# IBCC Equivalence for US High School



## Star (Oct 14, 2012)

Hey! does anybody know what is the highest fsc marks you can get with all A's from an american high school? assuming no AP classes were taken. I know that the IBCC has deductions, so does that mean your converted fsc marks come out very low? :?If so, how then do people manage to get into competitive medical colleges like King Edward and Allama Iqbal because fsc marks are 40% of your aggregate? 
It would be helpful if you can share what your american grades were and how much fsc marks they were converted into?
Thanks!


----------



## Ghani1992 (Apr 30, 2010)

I think if no AP classes are involved then the highest one can get is an 85%.
my cumulative average was 88 and it was reduced to a 72. My physics was AP. I got a 3 on it.


----------



## Star (Oct 14, 2012)

Ghani1992 said:


> I think if no AP classes are involved then the highest one can get is an 85%.
> my cumulative average was 88 and it was reduced to a 72. My physics was AP. I got a 3 on it.


thanks for the reply!
i wish they would deduct a little less...


----------



## Ghani1992 (Apr 30, 2010)

You're welcome. Yeah I second that notion.


----------



## Sani Muhamamd (Oct 1, 2012)

Hey, first thing first. IBCC sucks all day, secondly I did my 9th & 10th grade from US, I had like 9 A's & 3B's and my aggregate was 95%, but these people reduced it to 84%. But I still don't get the criteria on which they work out the equivalence. 
Anyhow GOOD LUCK!:thumbsup:


----------



## doctormaryam (Oct 21, 2012)

Ghani1992 said:


> I think if no AP classes are involved then the highest one can get is an 85%.
> my cumulative average was 88 and it was reduced to a 72. My physics was AP. I got a 3 on it.

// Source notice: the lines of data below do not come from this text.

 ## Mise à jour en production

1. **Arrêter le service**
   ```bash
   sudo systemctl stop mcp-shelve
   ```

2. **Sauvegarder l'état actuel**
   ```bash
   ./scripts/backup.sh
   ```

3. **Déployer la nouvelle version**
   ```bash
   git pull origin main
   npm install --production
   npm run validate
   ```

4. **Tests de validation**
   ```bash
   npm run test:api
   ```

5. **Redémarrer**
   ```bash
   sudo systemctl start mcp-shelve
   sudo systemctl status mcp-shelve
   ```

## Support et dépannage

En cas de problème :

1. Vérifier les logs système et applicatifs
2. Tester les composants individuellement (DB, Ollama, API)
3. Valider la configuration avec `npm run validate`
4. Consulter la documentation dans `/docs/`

wow you AP score was 3 i mean i am very ashamed to tell you that i took AP biology and scored 2 on it rediculos score

i need help regarding ibcc certificate but my situation is really bizzare i hope you and whoever is swwing my post will give best ideas and suggestions plz let me know if i can post my senario and if any one inckuding u is willing to help me thank you soo much.


----------



## ComputerKid (May 23, 2012)

doctormaryam said:


> wow you AP score was 3 i mean i am very ashamed to tell you that i took AP biology and scored 2 on it rediculos score
> 
> i need help regarding ibcc certificate but my situation is really bizzare i hope you and whoever is swwing my post will give best ideas and suggestions plz let me know if i can post my senario and if any one inckuding u is willing to help me thank you soo much.


This is a little off-topic but you really should be using a spell checker when you post if your spelling is so poor. People aren't going to take you seriously if your writing is so terrible. You're from the U.S. too so you should be able to have much higher English proficiency.

Just wanted to warn you that the mods will delete your posts if you don't follow the site rules. :!:


----------



## Ghani1992 (Apr 30, 2010)

doctormaryam said:


> wow you AP score was 3 i mean i am very ashamed to tell you that i took AP biology and scored 2 on it rediculos score
> 
> i need help regarding ibcc certificate but my situation is really bizzare i hope you and whoever is swwing my post will give best ideas and suggestions plz let me know if i can post my senario and if any one inckuding u is willing to help me thank you soo much.


post your scenario here or send me a message. i'd be happy to help 

- - - Updated - - -

i also took AP biology in 12th grade and I got a 3. that was after the full one year course. for physics, i had only 2 months of prep.


----------



## doctormaryam (Oct 21, 2012)

*Writing*



ComputerKid said:


> This is a little off-topic but you really should be using a spell checker when you post if your spelling is so poor. People aren't going to take you seriously if your writing is so terrible. You're from the U.S. too so you should be able to have much higher English proficiency.
> 
> Just wanted to warn you that the mods will delete your posts if you don't follow the site rules. :!:


listen brother or sister whoever you are this is my very first time on this site plus it was not me who was typing the wrong spellings "on purpose" it was actually my keyboard anyways why i am explaining to you. To whom i had to ask the question he got it...... 
but thanks for the alert.....
and i don't think so i was off topic but just to let you know, as far as i know this is an educational site so i was sharing my AP bio experience and as far as i know Biology is a subject which is related to medical which means it is needed in order to be a doctor than how it was off topic as far as i know it doesn't say anywhere we cannot share our experiences..... Thank you anyways


----------



## Murtaza (Apr 25, 2017)

*Help*



Ghani1992 said:


> post your scenario here or send me a message. i'd be happy to help
> 
> - - - Updated - - -
> 
> i also took AP biology in 12th grade and I got a 3. that was after the full one year course. for physics, i had only 2 months of prep.


Boss, I need your help. I did my high school diploma & 2 APs. My high school GPA was 3.0, MY 2 APs result was 1.

please calculate my equivalency, I want to know if it's more then 50%, plus how much % does one need to get admission for BA Private in Punjab University 

regards, May Almighty Bless you


----------